Segment Open

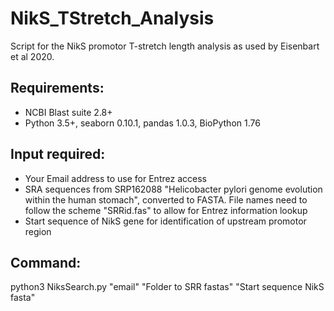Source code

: # NikS_TStretch_Analysis

Script for the NikS promotor T-stretch length analysis as used by Eisenbart et al 2020.

## Requirements:
- NCBI Blast suite 2.8+
- Python 3.5+, seaborn 0.10.1, pandas 1.0.3, BioPython 1.76


## Input required:
- Your Email address to use for Entrez access
- SRA sequences from SRP162088 "Helicobacter pylori genome evolution within the human stomach", converted to FASTA. File names need to follow the scheme "SRRid.fas" to allow for Entrez information lookup
- Start sequence of NikS gene for identification of upstream promotor region



## Command:

python3 NiksSearch.py "email" "Folder to SRR fastas" "Start sequence NikS fasta"
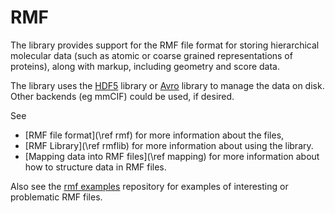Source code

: # RMF #
The library provides support for the RMF
file format for storing
hierarchical molecular data (such as atomic or coarse
grained representations of proteins), along with
markup, including geometry and score data.

The library uses the [HDF5](http://www.hdf5.org) library or [Avro](http://avro.apache.org) library to manage the data on
disk. Other backends (eg mmCIF) could be used, if desired.

See
- [RMF file format](\ref rmf) for more information about the files,
- [RMF Library](\ref rmflib) for more information about using the library.
- [Mapping data into RMF files](\ref mapping) for more information about how to structure data in RMF files.

Also see the [rmf examples](http://www.github.com/salilab/rmf_examples) repository
for examples of interesting or problematic RMF files.
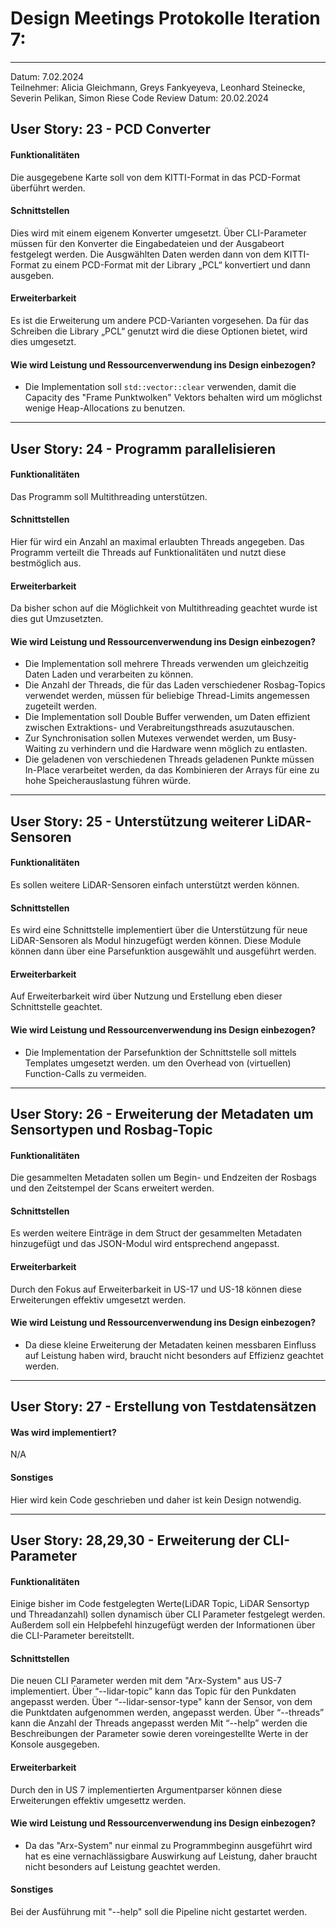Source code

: # Design Meetings Protokolle Iteration 7:
---
Datum: 7.02.2024  
Teilnehmer: Alicia Gleichmann, Greys Fankyeyeva, Leonhard Steinecke, Severin Pelikan, Simon Riese
Code Review Datum: 20.02.2024

## User Story:  23 - PCD Converter
#### Funktionalitäten
Die ausgegebene Karte soll von dem KITTI-Format in das PCD-Format überführt werden.
#### Schnittstellen
Dies wird mit einem eigenem Konverter umgesetzt.
Über CLI-Parameter müssen für den Konverter die Eingabedateien und der Ausgabeort festgelegt werden. Die Ausgwählten Daten werden dann von dem KITTI-Format zu einem PCD-Format mit der Library „PCL“ konvertiert und dann ausgeben.
#### Erweiterbarkeit
Es ist die Erweiterung um andere PCD-Varianten vorgesehen. Da für das Schreiben die Library „PCL“ genutzt wird die diese Optionen bietet, wird dies umgesetzt.
#### Wie wird Leistung und Ressourcenverwendung ins Design einbezogen?
- Die Implementation soll `std::vector::clear` verwenden, damit die Capacity des "Frame Punktwolken" Vektors behalten wird um möglichst wenige Heap-Allocations zu benutzen.

---

## User Story: 24 - Programm parallelisieren
#### Funktionalitäten
Das Programm soll Multithreading unterstützen.
#### Schnittstellen
Hier für wird ein Anzahl an maximal erlaubten Threads angegeben. Das Programm verteilt die Threads auf Funktionalitäten und nutzt diese bestmöglich aus.
#### Erweiterbarkeit
Da bisher schon auf die Möglichkeit von Multithreading geachtet wurde ist dies gut Umzusetzten.
#### Wie wird Leistung und Ressourcenverwendung ins Design einbezogen?
- Die Implementation soll mehrere Threads verwenden um gleichzeitig Daten Laden und verarbeiten zu können.
- Die Anzahl der Threads, die für das Laden verschiedener Rosbag-Topics verwendet werden, müssen für beliebige Thread-Limits angemessen zugeteilt werden. 
- Die Implementation soll Double Buffer verwenden, um Daten effizient zwischen Extraktions- und Verabreitungsthreads asuzutauschen.
- Zur Synchronisation sollen Mutexes verwendet werden, um Busy-Waiting zu verhindern und die Hardware wenn möglich zu entlasten.
- Die geladenen von verschiedenen Threads geladenen Punkte müssen In-Place verarbeitet werden, da das Kombinieren der Arrays für eine zu hohe Speicherauslastung führen würde.

---

## User Story: 25 - Unterstützung weiterer LiDAR-Sensoren
#### Funktionalitäten
Es sollen weitere LiDAR-Sensoren einfach unterstützt werden können.
#### Schnittstellen
Es wird eine Schnittstelle implementiert über die Unterstützung für neue LiDAR-Sensoren als Modul hinzugefügt werden können.
Diese Module können dann über eine Parsefunktion ausgewählt und ausgeführt werden.
#### Erweiterbarkeit
Auf Erweiterbarkeit wird über Nutzung und Erstellung eben dieser Schnittstelle geachtet.
#### Wie wird Leistung und Ressourcenverwendung ins Design einbezogen?
- Die Implementation der Parsefunktion der Schnittstelle soll mittels Templates umgesetzt werden. um den Overhead von (virtuellen) Function-Calls zu vermeiden.

---

## User Story:  26 - Erweiterung der Metadaten um Sensortypen und Rosbag-Topic
#### Funktionalitäten
Die gesammelten Metadaten sollen um Begin- und Endzeiten der Rosbags und den Zeitstempel der Scans erweitert werden.
#### Schnittstellen
Es werden weitere Einträge in dem Struct der gesammelten Metadaten hinzugefügt und das JSON-Modul wird entsprechend angepasst.
#### Erweiterbarkeit
Durch den Fokus auf Erweiterbarkeit in US-17 und US-18 können diese Erweiterungen effektiv umgesetzt werden.
#### Wie wird Leistung und Ressourcenverwendung ins Design einbezogen?
- Da diese kleine Erweiterung der Metadaten keinen messbaren Einfluss auf Leistung haben wird, braucht nicht besonders auf Effizienz geachtet werden.

---

## User Story: 27 - Erstellung von Testdatensätzen
#### Was wird implementiert?
N/A
#### Sonstiges
Hier wird kein Code geschrieben und daher ist kein Design notwendig.

---

## User Story: 28,29,30 - Erweiterung der CLI-Parameter 
#### Funktionalitäten
Einige bisher im Code festgelegten Werte(LiDAR Topic, LiDAR Sensortyp und Threadanzahl) sollen dynamisch über CLI Parameter festgelegt werden.
Außerdem soll ein Helpbefehl hinzugefügt werden der Informationen über die CLI-Parameter bereitstellt.
#### Schnittstellen
Die neuen CLI Parameter werden mit dem "Arx-System" aus US-7 implementiert.
Über “--lidar-topic” kann das Topic für den Punkdaten angepasst werden.
Über “--lidar-sensor-type" kann der Sensor, von dem die Punktdaten aufgenommen werden, angepasst werden.
Über “--threads” kann die Anzahl der Threads angepasst werden
Mit “--help” werden die Beschreibungen der Parameter sowie deren voreingestellte Werte in der Konsole ausgegeben. 
#### Erweiterbarkeit
Durch den in US 7 implementierten Argumentparser können diese Erweiterungen effektiv umgesettz werden.
#### Wie wird Leistung und Ressourcenverwendung ins Design einbezogen?
- Da das "Arx-System" nur einmal zu Programmbeginn ausgeführt wird hat es eine vernachlässigbare Auswirkung auf Leistung, daher braucht nicht besonders auf Leistung geachtet werden.
#### Sonstiges
Bei der Ausführung mit "--help" soll die Pipeline nicht gestartet werden.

Segment Closed

Exercise
With the pictures omitted, the records above are to be repeated exactly.

Answer box
Source code

: # NikS_TStretch_Analysis

Script for the NikS promotor T-stretch length analysis as used by Eisenbart et al 2020.

## Requirements:
- NCBI Blast suite 2.8+
- Python 3.5+, seaborn 0.10.1, pandas 1.0.3, BioPython 1.76


## Input required:
- Your Email address to use for Entrez access
- SRA sequences from SRP162088 "Helicobacter pylori genome evolution within the human stomach", converted to FASTA. File names need to follow the scheme "SRRid.fas" to allow for Entrez information lookup
- Start sequence of NikS gene for identification of upstream promotor region



## Command:

python3 NiksSearch.py "email" "Folder to SRR fastas" "Start sequence NikS fasta"
Source code

: # RMF #
The library provides support for the RMF
file format for storing
hierarchical molecular data (such as atomic or coarse
grained representations of proteins), along with
markup, including geometry and score data.

The library uses the [HDF5](http://www.hdf5.org) library or [Avro](http://avro.apache.org) library to manage the data on
disk. Other backends (eg mmCIF) could be used, if desired.

See
- [RMF file format](\ref rmf) for more information about the files,
- [RMF Library](\ref rmflib) for more information about using the library.
- [Mapping data into RMF files](\ref mapping) for more information about how to structure data in RMF files.

Also see the [rmf examples](http://www.github.com/salilab/rmf_examples) repository
for examples of interesting or problematic RMF files.
Source code

: # Design Meetings Protokolle Iteration 7:
---
Datum: 7.02.2024  
Teilnehmer: Alicia Gleichmann, Greys Fankyeyeva, Leonhard Steinecke, Severin Pelikan, Simon Riese
Code Review Datum: 20.02.2024

## User Story:  23 - PCD Converter
#### Funktionalitäten
Die ausgegebene Karte soll von dem KITTI-Format in das PCD-Format überführt werden.
#### Schnittstellen
Dies wird mit einem eigenem Konverter umgesetzt.
Über CLI-Parameter müssen für den Konverter die Eingabedateien und der Ausgabeort festgelegt werden. Die Ausgwählten Daten werden dann von dem KITTI-Format zu einem PCD-Format mit der Library „PCL“ konvertiert und dann ausgeben.
#### Erweiterbarkeit
Es ist die Erweiterung um andere PCD-Varianten vorgesehen. Da für das Schreiben die Library „PCL“ genutzt wird die diese Optionen bietet, wird dies umgesetzt.
#### Wie wird Leistung und Ressourcenverwendung ins Design einbezogen?
- Die Implementation soll `std::vector::clear` verwenden, damit die Capacity des "Frame Punktwolken" Vektors behalten wird um möglichst wenige Heap-Allocations zu benutzen.

---

## User Story: 24 - Programm parallelisieren
#### Funktionalitäten
Das Programm soll Multithreading unterstützen.
#### Schnittstellen
Hier für wird ein Anzahl an maximal erlaubten Threads angegeben. Das Programm verteilt die Threads auf Funktionalitäten und nutzt diese bestmöglich aus.
#### Erweiterbarkeit
Da bisher schon auf die Möglichkeit von Multithreading geachtet wurde ist dies gut Umzusetzten.
#### Wie wird Leistung und Ressourcenverwendung ins Design einbezogen?
- Die Implementation soll mehrere Threads verwenden um gleichzeitig Daten Laden und verarbeiten zu können.
- Die Anzahl der Threads, die für das Laden verschiedener Rosbag-Topics verwendet werden, müssen für beliebige Thread-Limits angemessen zugeteilt werden. 
- Die Implementation soll Double Buffer verwenden, um Daten effizient zwischen Extraktions- und Verabreitungsthreads asuzutauschen.
- Zur Synchronisation sollen Mutexes verwendet werden, um Busy-Waiting zu verhindern und die Hardware wenn möglich zu entlasten.
- Die geladenen von verschiedenen Threads geladenen Punkte müssen In-Place verarbeitet werden, da das Kombinieren der Arrays für eine zu hohe Speicherauslastung führen würde.

---

## User Story: 25 - Unterstützung weiterer LiDAR-Sensoren
#### Funktionalitäten
Es sollen weitere LiDAR-Sensoren einfach unterstützt werden können.
#### Schnittstellen
Es wird eine Schnittstelle implementiert über die Unterstützung für neue LiDAR-Sensoren als Modul hinzugefügt werden können.
Diese Module können dann über eine Parsefunktion ausgewählt und ausgeführt werden.
#### Erweiterbarkeit
Auf Erweiterbarkeit wird über Nutzung und Erstellung eben dieser Schnittstelle geachtet.
#### Wie wird Leistung und Ressourcenverwendung ins Design einbezogen?
- Die Implementation der Parsefunktion der Schnittstelle soll mittels Templates umgesetzt werden. um den Overhead von (virtuellen) Function-Calls zu vermeiden.

---

## User Story:  26 - Erweiterung der Metadaten um Sensortypen und Rosbag-Topic
#### Funktionalitäten
Die gesammelten Metadaten sollen um Begin- und Endzeiten der Rosbags und den Zeitstempel der Scans erweitert werden.
#### Schnittstellen
Es werden weitere Einträge in dem Struct der gesammelten Metadaten hinzugefügt und das JSON-Modul wird entsprechend angepasst.
#### Erweiterbarkeit
Durch den Fokus auf Erweiterbarkeit in US-17 und US-18 können diese Erweiterungen effektiv umgesetzt werden.
#### Wie wird Leistung und Ressourcenverwendung ins Design einbezogen?
- Da diese kleine Erweiterung der Metadaten keinen messbaren Einfluss auf Leistung haben wird, braucht nicht besonders auf Effizienz geachtet werden.

---

## User Story: 27 - Erstellung von Testdatensätzen
#### Was wird implementiert?
N/A
#### Sonstiges
Hier wird kein Code geschrieben und daher ist kein Design notwendig.

---

## User Story: 28,29,30 - Erweiterung der CLI-Parameter 
#### Funktionalitäten
Einige bisher im Code festgelegten Werte(LiDAR Topic, LiDAR Sensortyp und Threadanzahl) sollen dynamisch über CLI Parameter festgelegt werden.
Außerdem soll ein Helpbefehl hinzugefügt werden der Informationen über die CLI-Parameter bereitstellt.
#### Schnittstellen
Die neuen CLI Parameter werden mit dem "Arx-System" aus US-7 implementiert.
Über “--lidar-topic” kann das Topic für den Punkdaten angepasst werden.
Über “--lidar-sensor-type" kann der Sensor, von dem die Punktdaten aufgenommen werden, angepasst werden.
Über “--threads” kann die Anzahl der Threads angepasst werden
Mit “--help” werden die Beschreibungen der Parameter sowie deren voreingestellte Werte in der Konsole ausgegeben. 
#### Erweiterbarkeit
Durch den in US 7 implementierten Argumentparser können diese Erweiterungen effektiv umgesettz werden.
#### Wie wird Leistung und Ressourcenverwendung ins Design einbezogen?
- Da das "Arx-System" nur einmal zu Programmbeginn ausgeführt wird hat es eine vernachlässigbare Auswirkung auf Leistung, daher braucht nicht besonders auf Leistung geachtet werden.
#### Sonstiges
Bei der Ausführung mit "--help" soll die Pipeline nicht gestartet werden.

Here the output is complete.